Dia berkata, “meski secara jasad aku terjauh kan darinya, tanpa tubuh dan ruh, kami berdua salah satu cahaya….”
Karena aku adalah dia dan dia adalah aku, mengapa aku harus mencari lagi? Kami adalah satu. Kini, aku akan bernyanyi tentang diriku sendiri”. (Walad-namah, 60-61).[8]
Banyak bait puisi yand ditulis sendiri oleh Rumi menggambarkan identifikasi serupa. Untaian doa bagi Syams harus dipandang sebagai doa bagi jiwanya sendiri.
Syams Tabrizi kenyataannya adalah sebuah dalih akulah yang memamerkan moleknya kelembutan tuhan, aku.
Untuk menyelubuhinya, kukatakan kepada orang-orang, “Dia adalah raja mulia, diriku hanyalah pengemis belaka……….”
Diriku musnah dalam keindahan Syams dalam kemusnahan ini, tidak pernah ada dia atau aku (D 16532-35).
Manusia seperti apakah Syams ini? Pertanyaan ini perlu dilontarkan oleh orang yang sezaman dengannya, dengan nada yang dapat membuat orang dapat mengatakan bahwa ribuan bait yang ditorehkan Rumi semata-mata demi menjawab pertanyaan seperti ini mesti ia biasanya menyembunyikan sisi mistis sifat Syams. Syams sendiri sangat menyadari bahwa masyarakat menganggap penampilannya dan kelakuannya aneh, bahkan di luar adat.
Wajar bila orang-orang ini kurang biasa dengan bicaraku. Semua kalimatku keluar dalam modus keagungan (kibriya’) sehingga nampak seperti pernyataan yang tidak berdasar. Kalimat-kalimat Al Quran dan Nabi Muhammad mengalir dalam modus kebutuhan (niyaz) sehingga mereka menjelma sebagi makna (ma’na). Oleh karena itu, masyarakat yang mendengar kata-kataku yang mengalir bukan pada modus “pencairan atau kebutuhan” kata-kataku sedemikian tinggi sehingga untuk melihatnya, engkau harus menengadahkan kepala hingga topimu terjatuh. (Maqalat, 14).[9]
Pernyataan semacam itu telah menyinggung perasaan para pengikut Rumi yang biasa bersikap lugas, namun Syams tidak menunjukkan rasa terkejut atas kehadirannya terhadap Rumi: “Tiada bahwa seseorang telah menjadi sahabatku adalah terasa dingin pahitnya persahabatan dengan yang lain bukan dalam taraf yang memungkinkan persahabatan dengan orang lain terus berlanjut meski telah dingin, melainkan dalam taraf yang sedemikian rupa sehingga ia tak mampu lagi bersahabat selain denganku (Maqalat, 75).
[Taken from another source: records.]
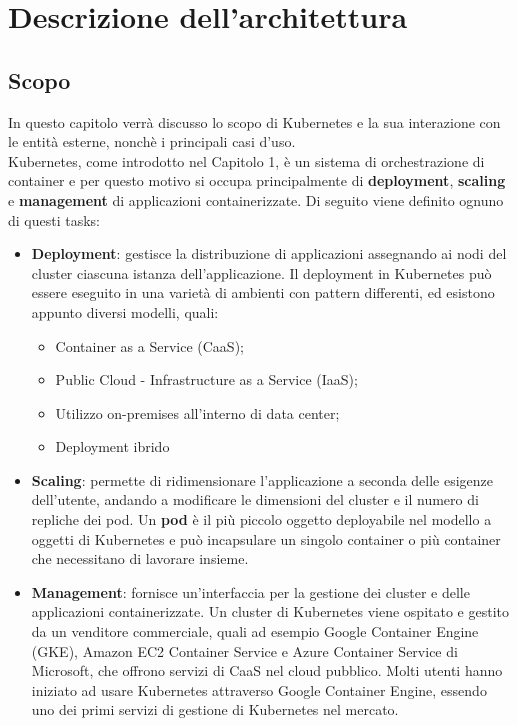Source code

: \documentclass[12pt, a4paper]{report}
\begin{document}
\chapter{Descrizione dell'architettura}
\section{Scopo}
In questo capitolo verrà discusso lo scopo di Kubernetes e la sua interazione con le entità esterne, nonchè i principali casi d'uso. \\
Kubernetes, come introdotto nel Capitolo 1, è un sistema di orchestrazione di container e per questo motivo si occupa principalmente di \textbf{deployment}, \textbf{scaling} e \textbf{management} di applicazioni containerizzate. Di seguito viene definito ognuno di questi tasks:
\begin{itemize}
\item \textbf{Deployment}: gestisce la distribuzione di applicazioni assegnando ai nodi del cluster ciascuna istanza dell'applicazione. Il deployment in Kubernetes può essere eseguito in una varietà di ambienti con pattern differenti, ed esistono appunto diversi modelli, quali:
\begin{itemize}
  \item Container as a Service (CaaS);
  \item Public Cloud - Infrastructure as a Service (IaaS);
  \item Utilizzo on-premises all'interno di data center;
  \item Deployment ibrido
\end{itemize}
\item \textbf{Scaling}: permette di ridimensionare l'applicazione a seconda delle esigenze dell'utente, andando a modificare le dimensioni del cluster e il numero di repliche dei pod. Un \textbf{pod} è il più piccolo oggetto deployabile nel modello a oggetti di Kubernetes e può incapsulare un singolo container o più container che necessitano di lavorare insieme.
\item \textbf{Management}: fornisce un'interfaccia per la gestione dei cluster e delle applicazioni containerizzate. Un cluster di Kubernetes viene ospitato e gestito da un venditore commerciale, quali ad esempio Google Container Engine (GKE), Amazon EC2 Container Service e Azure Container Service di Microsoft, che offrono servizi di CaaS nel cloud pubblico. Molti utenti hanno iniziato ad usare Kubernetes attraverso Google Container Engine, essendo uno dei primi servizi di gestione di Kubernetes nel mercato.
\end{itemize}
\end{document}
Syams amatlah menyadari ketinggian spiritual Rumi dan memandang wajar bahwa Rumi sendiri semestinya menyadari kedudukannya: “Aku tak punya urusan apapun di dunia ini dengan orang awam – Aku tidak datang demi mereka. Aku menjadi teman setia bagi siapapun yang menuntun dunia kepada tuhan”. (Maqalat, 84).[10]
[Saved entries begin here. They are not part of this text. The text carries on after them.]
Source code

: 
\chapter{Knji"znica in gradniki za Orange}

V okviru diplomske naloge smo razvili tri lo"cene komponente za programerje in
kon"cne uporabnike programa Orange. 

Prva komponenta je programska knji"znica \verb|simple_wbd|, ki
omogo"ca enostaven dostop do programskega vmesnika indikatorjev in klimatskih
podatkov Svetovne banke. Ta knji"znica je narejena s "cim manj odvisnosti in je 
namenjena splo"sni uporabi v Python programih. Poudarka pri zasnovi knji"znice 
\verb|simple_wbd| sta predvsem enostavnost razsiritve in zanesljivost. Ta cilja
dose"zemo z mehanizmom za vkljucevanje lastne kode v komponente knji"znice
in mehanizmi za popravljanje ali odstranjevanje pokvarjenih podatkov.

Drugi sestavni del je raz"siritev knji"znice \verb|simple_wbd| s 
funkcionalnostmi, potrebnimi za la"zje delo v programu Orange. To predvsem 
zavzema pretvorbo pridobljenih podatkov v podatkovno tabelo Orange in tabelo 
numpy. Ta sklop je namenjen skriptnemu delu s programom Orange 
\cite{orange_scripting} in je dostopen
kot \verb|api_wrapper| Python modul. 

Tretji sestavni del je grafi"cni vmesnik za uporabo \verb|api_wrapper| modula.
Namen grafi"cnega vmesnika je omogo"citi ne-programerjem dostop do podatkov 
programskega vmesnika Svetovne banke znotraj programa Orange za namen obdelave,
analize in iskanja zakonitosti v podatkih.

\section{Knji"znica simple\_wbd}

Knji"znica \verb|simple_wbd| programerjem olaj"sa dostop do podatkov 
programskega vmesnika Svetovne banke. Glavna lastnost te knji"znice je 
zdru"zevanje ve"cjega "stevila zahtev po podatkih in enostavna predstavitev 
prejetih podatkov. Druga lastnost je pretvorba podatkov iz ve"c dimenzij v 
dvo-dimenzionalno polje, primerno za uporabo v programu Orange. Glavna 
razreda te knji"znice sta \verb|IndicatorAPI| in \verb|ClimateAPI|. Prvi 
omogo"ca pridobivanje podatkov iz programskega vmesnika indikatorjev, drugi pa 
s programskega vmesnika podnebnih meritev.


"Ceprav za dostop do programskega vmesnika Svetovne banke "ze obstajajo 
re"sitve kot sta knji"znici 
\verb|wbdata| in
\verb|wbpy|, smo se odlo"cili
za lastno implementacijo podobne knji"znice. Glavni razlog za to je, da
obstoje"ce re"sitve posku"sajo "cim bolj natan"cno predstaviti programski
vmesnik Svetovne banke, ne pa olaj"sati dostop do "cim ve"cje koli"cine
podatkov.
Dari apa yang telah ditekankan dalam kutipan sebelumnya bagian-bagian lain dalam Maqalat, jelaslah bahwa Syams tidak mengklaim dirinya sebagai pembimbing spiritual Jalaluddin Rumi dalam pengertian umum – Rumi sudah merupakan penyelam mutiara yang hebat sebelum Syams mencari dirinya. Nyatanya, Syams secara emplisit menyatakan bahwa tidak ada hubungan guru-murid,  murid dan para pencinta tuhan dalam jalan spiritual, gaya yang dipergunakan berbeda dengan ghazal dalam Diwan, yang memang kebanyakannya disusun sebagai ekspresi terhadap persepsi spiritual tanpa persiapan terlebih dahulu. Puisi dalam Diwan berkenaan dengan segenap periode perkembangan spiritual Rumi setelah datangnya Syams, sedangkan Matsnawi muncul bagai kesaksian intensional sang wali yang telah mencapai derajat tertinggi kesempurnaan seorang manusia dan telah kembali ke dunia untuk membimbing manusia ke Tuhan.

D.    Para Pengikut Rumi

Terdapat dua orang sahabat Jalaluddin Rumi yang layak dibahas secara khusus. Syaikh Shalahuddin Zarkub (W. 657 H/ 1258 M), seorang pandai emas, yang tanpa pendidikan formal menjadi murid Muhaqqiq Tirmidzi dan memiliki seorang putri yang menjadi istri Sulthan Walad. Dua atau tiga tahun setelah menghilangnya Syams, dia menjadi sahabat terdekatnya Rumi sampai akhir hayatnya. Dirinya merupakan objek puji-pujian dalam lebih dari lima puluh ghazal Rumi. Husainuddin Chalibi (W. 683 H/ 1284-85M) menjadi kawan terdekat Rumi setelah kematian Shalahuddin. Dia telah menjadi murid kesayangan selama beberapa tahun, ketika Syams hidup di Konya, dia diberi tugas penting untuk melayani keperluan Syams dan bertindak sebagai mediator bagi orang-orang yang ingin menemuinya. Sebuah ghazal bertanggal (D 1839) sudah didedikasikan baginya sejak Dzulqa’dah 654 H/ November 1256 M dan para akademisi modern telah menyusun bukti kuat yang memperlihatkan bahwa Matsnawi – yang didekasikan dan didiktekan kepada Husainuddin – mulai dibuat sekitar delapan belas bulan sebelum kematian Shalahuddin.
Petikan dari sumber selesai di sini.